Now, Tata has had a rough go of selling cars in other markets. It pulled out of South Africa a while back and just reentered the market recently, having trouble competing against Japanese and Korean automakers in the low-cost tiers. Its early attempts at sales in the UK were equally dismal. Reviewers of the original Sierra’s replacement, the Safari, found it to be grossly unsuited to local tastes despite a very attractive price. It probably didn’t help that the original Sierra—Tata’s first passenger vehicle—and the Safari were both generic even by 1990s standards.
The Sierra is an icon in its home market, however, and so the new Sierra has that difficult job of recalling its predecessor without becoming a caricature of it. In that respect, the Sierra is a success. Take the rear doors. The original was a two-door SUV with large rear side windows that curved up into the roof a bit, very similar to the Ford Bronco II. (Like the Bronco II, it was based on a cut-down compact pickup chassis.) The new Sierra obscures the rear doors somewhat with some clever blacking-out of the C-pillar and the roof. Credit Tata’s design team led by Martin Uhlarik for finding a way past homage into artful reinterpretation.
I’m strongly of the opinion that “it’s the product, stupid.” Even brands without a strong reputation of success can get the buzz they need from a compelling vehicle. For whatever else Tesla is and was, the Model 3 paired a great design with a fantastic price, and it sold very well. And it’s a sedan. Meanwhile, I saw an article today about still-unsold new Fiat 500Xs.

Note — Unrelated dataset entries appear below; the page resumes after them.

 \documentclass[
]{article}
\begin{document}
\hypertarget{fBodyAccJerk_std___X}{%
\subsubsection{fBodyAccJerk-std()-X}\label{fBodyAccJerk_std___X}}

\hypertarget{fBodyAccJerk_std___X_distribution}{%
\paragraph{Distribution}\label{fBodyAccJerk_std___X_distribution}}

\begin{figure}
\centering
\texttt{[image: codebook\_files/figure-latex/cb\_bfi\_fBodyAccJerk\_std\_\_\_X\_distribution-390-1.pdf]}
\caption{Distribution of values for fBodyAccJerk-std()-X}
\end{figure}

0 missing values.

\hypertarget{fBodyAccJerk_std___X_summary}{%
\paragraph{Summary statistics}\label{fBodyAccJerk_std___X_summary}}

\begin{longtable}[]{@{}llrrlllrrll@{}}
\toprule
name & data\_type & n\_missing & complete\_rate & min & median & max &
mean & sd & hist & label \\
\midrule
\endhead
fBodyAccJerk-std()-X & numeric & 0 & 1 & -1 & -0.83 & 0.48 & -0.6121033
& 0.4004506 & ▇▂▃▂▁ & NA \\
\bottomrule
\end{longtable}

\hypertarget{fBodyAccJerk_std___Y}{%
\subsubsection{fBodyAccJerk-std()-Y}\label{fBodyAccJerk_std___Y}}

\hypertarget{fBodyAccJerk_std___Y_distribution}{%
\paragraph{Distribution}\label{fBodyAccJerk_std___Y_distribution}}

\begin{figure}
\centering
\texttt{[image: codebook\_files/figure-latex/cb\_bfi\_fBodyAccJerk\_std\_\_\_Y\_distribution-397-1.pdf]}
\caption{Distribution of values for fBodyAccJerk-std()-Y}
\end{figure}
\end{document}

This isn’t an argument for bringing the Tata Sierra here. I wouldn’t opine on that without driving it, because there are product factors that are touch-and-feel. Maybe its 1.5-liter turbo direct-injection I-4 and 6-speed auto would be refined enough for the American market. It is certainly powerful enough, making 158 hp and 188 lb-ft of torque.
I will say this, though: in photos it looks fantastic. If you told me this was the long-rumored new Nissan Xterra, I would believe it. It’s a mature design, cleverly detailed, even angularly elegant.

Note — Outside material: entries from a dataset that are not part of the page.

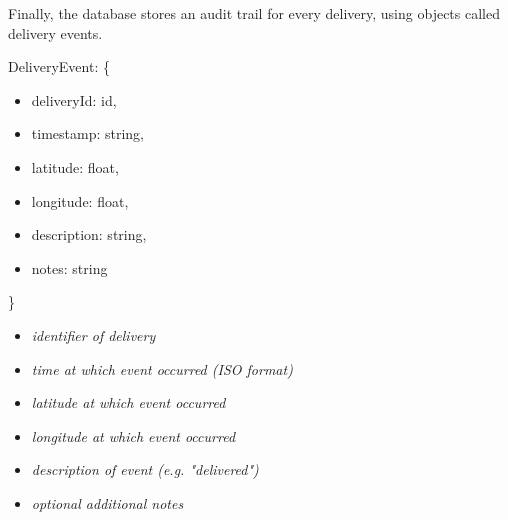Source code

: Finally, the database stores an audit trail for every delivery, using objects called delivery events.

\begin{minipage}{6.5cm}
DeliveryEvent: \{
\begin{itemize}
    \itemsep-0.5em
    \item[] deliveryId: id,
    \item[] timestamp: string,
    \item[] latitude: float,
    \item[] longitude: float,
    \item[] description: string,
    \item[] notes: string
\end{itemize}
\}
\end{minipage}
\begin{minipage}{10cm}
\hspace{1cm}
\begin{itemize}
    \itemsep-0.5em
    \item[] \textit{identifier of delivery}
    \item[] \textit{time at which event occurred (ISO format)}
    \item[] \textit{latitude at which event occurred}
    \item[] \textit{longitude at which event occurred}
    \item[] \textit{description of event (e.g. "delivered")}
    \item[] \textit{optional additional notes}
\end{itemize}
\hspace{1cm}
\end{minipage}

Put it side-by-side with a Bronco Sport in an American parking lot and see which one people ogle. (And I say that feeling that the Bronco Sport does a similar trick, being less same-same than other compact crossovers.)
Tata revealed the concept, which is very similar to this production version just released to the Indian market for the equivalent of $12,800 or so, earlier this year. Since then, it won a Red Dot award for design. Well deserved, I think.